Yeah. I’m not sure I would describe us as being especially tight, but we talk. I find him one of the most interesting people I’ve known over the years.

What do you think he’s meant to the country? What do you think his legacy is?

Let me come at that in a slightly different fashion. I was particularly disappointed the other day with the Washington Post. It’s my home-town newspaper, and when Kissinger turned a hundred, I thought, “Well, maybe they’ll feel the need to do something special.” What they did to at least give him some kind of halfway-favorable coverage was to let his son write an op-ed. And then the next day they had a piece in which they sort of highlighted how despised he is on the Internet.

There is no question that Kissinger has done things that are worthy of opprobrium. There is no doubt about that. However, if you look back at a career, a public career, that began in effect when he was a young professor at Harvard, he was the first to point out that in the event of a major threat to the interests of the United States, the only available option to us was something that would effectively lead to the destruction of mankind. And it wasn’t until he raised that issue that policy with regard to the use of nuclear weapons changed.

So, you have a career that has included the opening to China, a peace treaty between Egypt and Israel, a normalizing of relations between Israel and Syria, a career that has included the strategic-arms-limitation talks and treaties that the United States reached with the Soviet Union. It has been an extraordinary career. And, yes, it has been marked by not just these episodes but actions that have led to untold human suffering. Were those justified by the responsibilities that he had at that time? I’ll leave it to others to judge that.
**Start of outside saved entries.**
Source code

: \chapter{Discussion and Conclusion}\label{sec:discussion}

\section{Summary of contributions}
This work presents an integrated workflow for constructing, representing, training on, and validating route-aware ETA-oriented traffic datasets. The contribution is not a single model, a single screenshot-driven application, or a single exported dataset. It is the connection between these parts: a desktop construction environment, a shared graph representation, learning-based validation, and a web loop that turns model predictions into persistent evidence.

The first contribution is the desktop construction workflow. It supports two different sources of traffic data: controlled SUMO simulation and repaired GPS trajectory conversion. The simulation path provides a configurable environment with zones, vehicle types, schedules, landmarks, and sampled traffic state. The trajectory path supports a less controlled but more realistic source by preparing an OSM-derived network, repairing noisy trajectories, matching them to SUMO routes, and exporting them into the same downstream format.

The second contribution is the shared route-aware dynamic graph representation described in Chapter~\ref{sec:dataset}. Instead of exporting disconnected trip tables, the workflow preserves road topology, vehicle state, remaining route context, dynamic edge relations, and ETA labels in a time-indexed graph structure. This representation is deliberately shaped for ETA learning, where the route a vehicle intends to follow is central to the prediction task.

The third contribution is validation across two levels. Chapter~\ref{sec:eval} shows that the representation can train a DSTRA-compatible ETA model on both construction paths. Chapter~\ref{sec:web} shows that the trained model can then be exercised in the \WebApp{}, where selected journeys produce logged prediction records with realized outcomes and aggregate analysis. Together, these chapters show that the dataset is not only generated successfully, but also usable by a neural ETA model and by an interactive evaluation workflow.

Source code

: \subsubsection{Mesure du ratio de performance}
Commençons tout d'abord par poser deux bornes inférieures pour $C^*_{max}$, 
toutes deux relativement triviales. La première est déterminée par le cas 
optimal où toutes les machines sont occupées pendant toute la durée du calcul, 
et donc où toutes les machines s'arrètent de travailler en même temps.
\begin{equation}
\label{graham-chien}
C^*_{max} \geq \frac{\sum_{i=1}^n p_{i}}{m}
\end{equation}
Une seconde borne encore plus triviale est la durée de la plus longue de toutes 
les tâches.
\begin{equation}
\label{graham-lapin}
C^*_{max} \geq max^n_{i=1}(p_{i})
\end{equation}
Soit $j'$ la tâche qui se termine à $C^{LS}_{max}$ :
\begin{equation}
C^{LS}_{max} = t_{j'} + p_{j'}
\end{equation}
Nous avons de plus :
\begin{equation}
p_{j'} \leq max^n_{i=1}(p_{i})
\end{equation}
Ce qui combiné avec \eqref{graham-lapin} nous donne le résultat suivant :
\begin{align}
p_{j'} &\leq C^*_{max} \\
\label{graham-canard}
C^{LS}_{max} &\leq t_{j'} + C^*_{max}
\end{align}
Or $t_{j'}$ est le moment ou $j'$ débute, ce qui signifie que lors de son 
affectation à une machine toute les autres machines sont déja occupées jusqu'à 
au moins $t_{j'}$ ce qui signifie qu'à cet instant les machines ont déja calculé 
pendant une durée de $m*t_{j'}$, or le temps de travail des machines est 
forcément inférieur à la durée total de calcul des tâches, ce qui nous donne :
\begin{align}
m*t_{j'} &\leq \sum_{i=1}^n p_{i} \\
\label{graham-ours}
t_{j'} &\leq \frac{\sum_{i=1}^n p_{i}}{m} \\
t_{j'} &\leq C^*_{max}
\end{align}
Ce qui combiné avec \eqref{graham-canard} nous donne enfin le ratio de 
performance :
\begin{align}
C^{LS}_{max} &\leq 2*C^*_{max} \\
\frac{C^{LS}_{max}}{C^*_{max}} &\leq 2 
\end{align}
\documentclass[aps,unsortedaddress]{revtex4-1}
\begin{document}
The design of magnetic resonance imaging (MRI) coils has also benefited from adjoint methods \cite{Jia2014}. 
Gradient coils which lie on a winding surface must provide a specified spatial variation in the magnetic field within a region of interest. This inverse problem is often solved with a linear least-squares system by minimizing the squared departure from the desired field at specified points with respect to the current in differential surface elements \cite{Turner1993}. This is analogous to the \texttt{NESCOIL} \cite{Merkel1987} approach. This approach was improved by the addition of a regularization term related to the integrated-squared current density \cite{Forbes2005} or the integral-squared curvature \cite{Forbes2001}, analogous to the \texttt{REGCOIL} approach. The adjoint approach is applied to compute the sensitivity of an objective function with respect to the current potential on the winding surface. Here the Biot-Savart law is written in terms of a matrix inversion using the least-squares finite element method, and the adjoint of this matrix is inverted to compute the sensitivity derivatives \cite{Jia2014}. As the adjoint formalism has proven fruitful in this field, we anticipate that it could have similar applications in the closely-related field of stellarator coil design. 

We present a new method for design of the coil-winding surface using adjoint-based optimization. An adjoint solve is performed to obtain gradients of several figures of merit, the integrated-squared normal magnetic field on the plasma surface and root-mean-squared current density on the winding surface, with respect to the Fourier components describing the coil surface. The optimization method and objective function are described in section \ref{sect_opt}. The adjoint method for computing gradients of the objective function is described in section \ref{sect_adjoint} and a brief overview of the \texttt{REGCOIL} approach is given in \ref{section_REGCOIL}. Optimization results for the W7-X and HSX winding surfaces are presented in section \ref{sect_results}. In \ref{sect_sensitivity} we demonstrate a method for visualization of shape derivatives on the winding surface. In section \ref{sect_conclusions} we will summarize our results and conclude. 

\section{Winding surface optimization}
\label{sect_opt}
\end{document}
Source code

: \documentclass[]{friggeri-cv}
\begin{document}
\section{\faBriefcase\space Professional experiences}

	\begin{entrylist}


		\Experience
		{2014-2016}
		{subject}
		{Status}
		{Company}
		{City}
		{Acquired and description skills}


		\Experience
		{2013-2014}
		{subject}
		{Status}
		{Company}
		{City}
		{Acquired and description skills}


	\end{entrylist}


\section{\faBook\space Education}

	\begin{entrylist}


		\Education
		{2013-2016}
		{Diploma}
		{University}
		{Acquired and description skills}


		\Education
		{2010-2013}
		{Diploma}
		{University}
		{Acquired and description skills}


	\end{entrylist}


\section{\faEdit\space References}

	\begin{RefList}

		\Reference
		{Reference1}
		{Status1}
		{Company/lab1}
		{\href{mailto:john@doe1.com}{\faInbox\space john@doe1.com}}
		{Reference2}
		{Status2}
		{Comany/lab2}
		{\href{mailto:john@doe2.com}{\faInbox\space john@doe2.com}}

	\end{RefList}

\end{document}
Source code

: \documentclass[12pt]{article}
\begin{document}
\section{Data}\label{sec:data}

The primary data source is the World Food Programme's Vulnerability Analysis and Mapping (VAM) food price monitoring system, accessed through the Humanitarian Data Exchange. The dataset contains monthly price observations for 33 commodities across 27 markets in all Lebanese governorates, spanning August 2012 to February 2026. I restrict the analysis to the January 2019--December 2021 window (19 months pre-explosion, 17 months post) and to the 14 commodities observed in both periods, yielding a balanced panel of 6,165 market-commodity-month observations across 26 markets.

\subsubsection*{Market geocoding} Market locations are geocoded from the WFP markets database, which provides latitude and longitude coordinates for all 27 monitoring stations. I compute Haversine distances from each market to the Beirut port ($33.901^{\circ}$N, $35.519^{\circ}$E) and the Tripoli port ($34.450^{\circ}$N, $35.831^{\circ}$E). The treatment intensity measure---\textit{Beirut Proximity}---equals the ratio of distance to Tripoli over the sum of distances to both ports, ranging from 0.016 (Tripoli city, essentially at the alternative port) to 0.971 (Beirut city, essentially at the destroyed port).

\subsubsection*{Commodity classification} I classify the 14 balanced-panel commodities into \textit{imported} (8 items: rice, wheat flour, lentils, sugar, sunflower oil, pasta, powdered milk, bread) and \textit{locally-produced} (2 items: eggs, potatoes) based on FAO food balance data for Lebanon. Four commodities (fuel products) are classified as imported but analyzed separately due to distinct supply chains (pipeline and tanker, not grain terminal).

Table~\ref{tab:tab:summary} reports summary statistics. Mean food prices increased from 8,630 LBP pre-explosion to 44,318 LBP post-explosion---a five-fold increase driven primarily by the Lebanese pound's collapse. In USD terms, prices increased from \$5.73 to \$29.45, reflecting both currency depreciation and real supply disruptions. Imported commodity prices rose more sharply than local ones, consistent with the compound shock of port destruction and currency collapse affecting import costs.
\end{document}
That reminds me of an interview where you once said that from an ethical point of view he had something to answer for, but that “that’s between him and his Maker.” Isn’t that for journalists like you or me to look into rather than for God?

Well, obviously we—

You said you’d “leave it to others” just now.

Obviously we can and we do, and that’s one of the things you’re doing right now. But, if I may, let me offer a historical perspective. Imagine that a hundred years from now, historians are looking back at the careers of Henry Kissinger, George W. Bush, and Donald Trump. Trump will be perceived by historians as a thoroughly despicable human being who accomplished effectively nothing while he was in office. I think George W. Bush is a very pleasant person to be around, but the invasion of Iraq never needed to take place and resulted in the deaths of tens of thousands, if not hundreds of thousands, of Iraqis—thousands of young Americans. What do you think history will have to say a hundred years from now as you compare Henry Kissinger to two of his contemporaries who also held great power?